» PROBLEM
Only lines that contain the word "into" are to be returned from the data below.

» DATA FOR THIS TASK
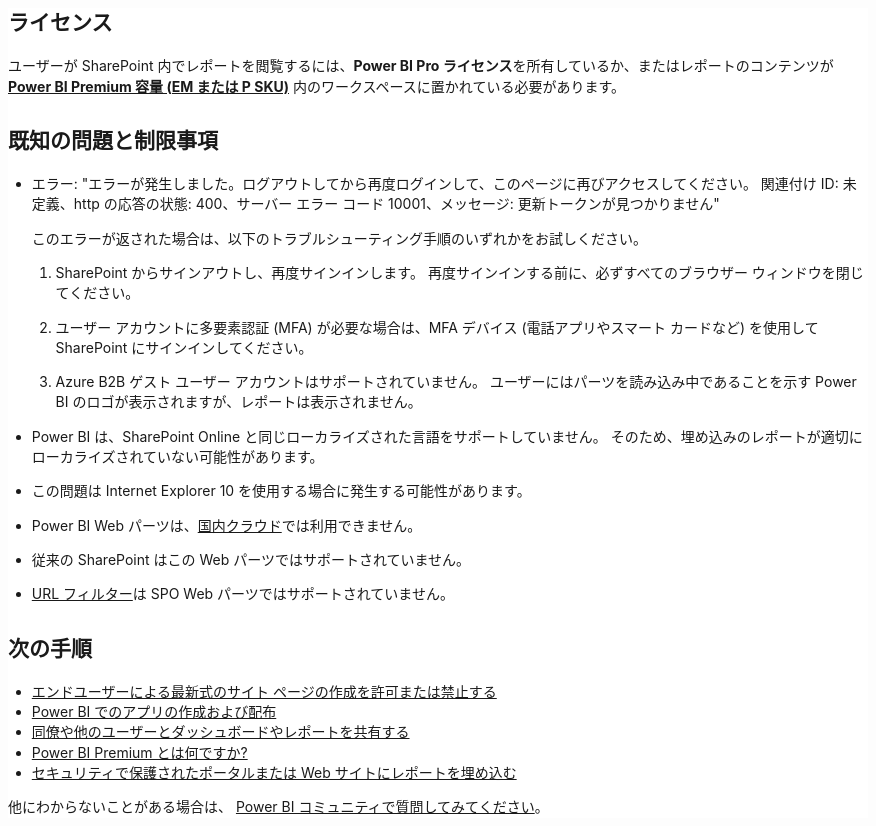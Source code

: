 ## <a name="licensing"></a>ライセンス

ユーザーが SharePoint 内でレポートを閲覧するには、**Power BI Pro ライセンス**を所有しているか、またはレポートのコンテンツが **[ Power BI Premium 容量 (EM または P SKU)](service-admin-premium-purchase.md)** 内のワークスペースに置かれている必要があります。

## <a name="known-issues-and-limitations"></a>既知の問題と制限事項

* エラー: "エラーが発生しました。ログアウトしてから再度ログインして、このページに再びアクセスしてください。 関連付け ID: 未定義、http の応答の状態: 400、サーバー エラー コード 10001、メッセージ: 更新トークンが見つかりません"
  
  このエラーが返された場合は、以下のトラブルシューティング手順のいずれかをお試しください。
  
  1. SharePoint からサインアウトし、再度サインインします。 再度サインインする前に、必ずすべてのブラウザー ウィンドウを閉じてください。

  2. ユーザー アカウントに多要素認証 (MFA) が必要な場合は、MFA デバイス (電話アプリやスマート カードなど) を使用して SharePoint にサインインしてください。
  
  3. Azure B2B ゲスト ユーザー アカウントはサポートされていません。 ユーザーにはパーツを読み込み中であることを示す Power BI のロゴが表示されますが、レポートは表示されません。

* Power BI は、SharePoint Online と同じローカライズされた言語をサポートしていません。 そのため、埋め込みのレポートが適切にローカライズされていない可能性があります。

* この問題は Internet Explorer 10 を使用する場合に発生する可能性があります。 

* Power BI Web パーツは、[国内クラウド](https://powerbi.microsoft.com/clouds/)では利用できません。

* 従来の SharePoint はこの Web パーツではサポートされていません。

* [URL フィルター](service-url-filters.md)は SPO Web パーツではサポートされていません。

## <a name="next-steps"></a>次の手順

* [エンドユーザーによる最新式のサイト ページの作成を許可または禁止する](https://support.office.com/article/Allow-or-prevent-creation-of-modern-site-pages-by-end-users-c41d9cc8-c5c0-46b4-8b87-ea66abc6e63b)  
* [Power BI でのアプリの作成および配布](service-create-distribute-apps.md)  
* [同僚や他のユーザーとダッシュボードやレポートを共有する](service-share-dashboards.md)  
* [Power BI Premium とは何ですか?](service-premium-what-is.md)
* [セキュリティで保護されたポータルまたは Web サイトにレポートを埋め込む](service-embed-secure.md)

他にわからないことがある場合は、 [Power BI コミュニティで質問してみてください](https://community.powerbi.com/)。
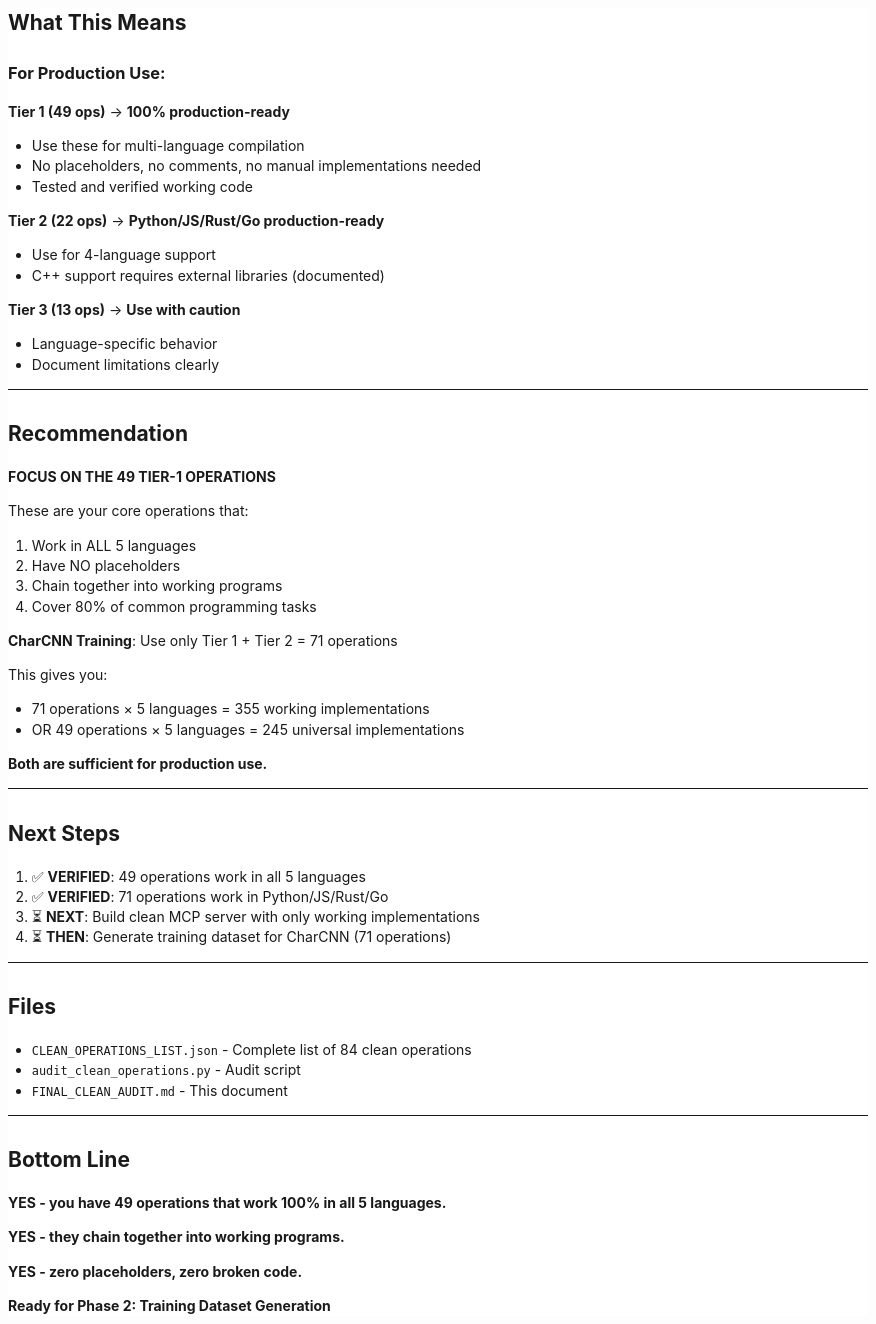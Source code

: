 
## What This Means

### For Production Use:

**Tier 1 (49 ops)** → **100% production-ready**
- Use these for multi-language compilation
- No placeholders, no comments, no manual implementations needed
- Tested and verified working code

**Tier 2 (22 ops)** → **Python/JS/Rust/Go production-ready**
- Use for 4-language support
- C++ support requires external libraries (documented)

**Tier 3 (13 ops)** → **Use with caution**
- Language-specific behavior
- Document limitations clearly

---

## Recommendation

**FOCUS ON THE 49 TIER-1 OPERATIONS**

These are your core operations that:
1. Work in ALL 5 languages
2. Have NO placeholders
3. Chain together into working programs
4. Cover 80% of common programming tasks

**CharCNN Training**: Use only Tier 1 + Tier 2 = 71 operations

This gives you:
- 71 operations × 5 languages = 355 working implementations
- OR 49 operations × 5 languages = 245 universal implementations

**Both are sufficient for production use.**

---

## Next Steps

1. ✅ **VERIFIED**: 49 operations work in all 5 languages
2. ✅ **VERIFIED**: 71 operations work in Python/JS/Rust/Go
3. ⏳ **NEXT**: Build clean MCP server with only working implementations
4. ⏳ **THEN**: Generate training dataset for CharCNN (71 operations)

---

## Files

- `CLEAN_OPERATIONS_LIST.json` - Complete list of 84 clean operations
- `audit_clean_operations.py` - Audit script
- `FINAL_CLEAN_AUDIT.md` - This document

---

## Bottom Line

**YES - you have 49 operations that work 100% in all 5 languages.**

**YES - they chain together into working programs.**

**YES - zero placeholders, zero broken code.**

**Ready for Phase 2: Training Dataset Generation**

» TASK OUTPUT
3. Chain together into working programs
**YES - they chain together into working programs.**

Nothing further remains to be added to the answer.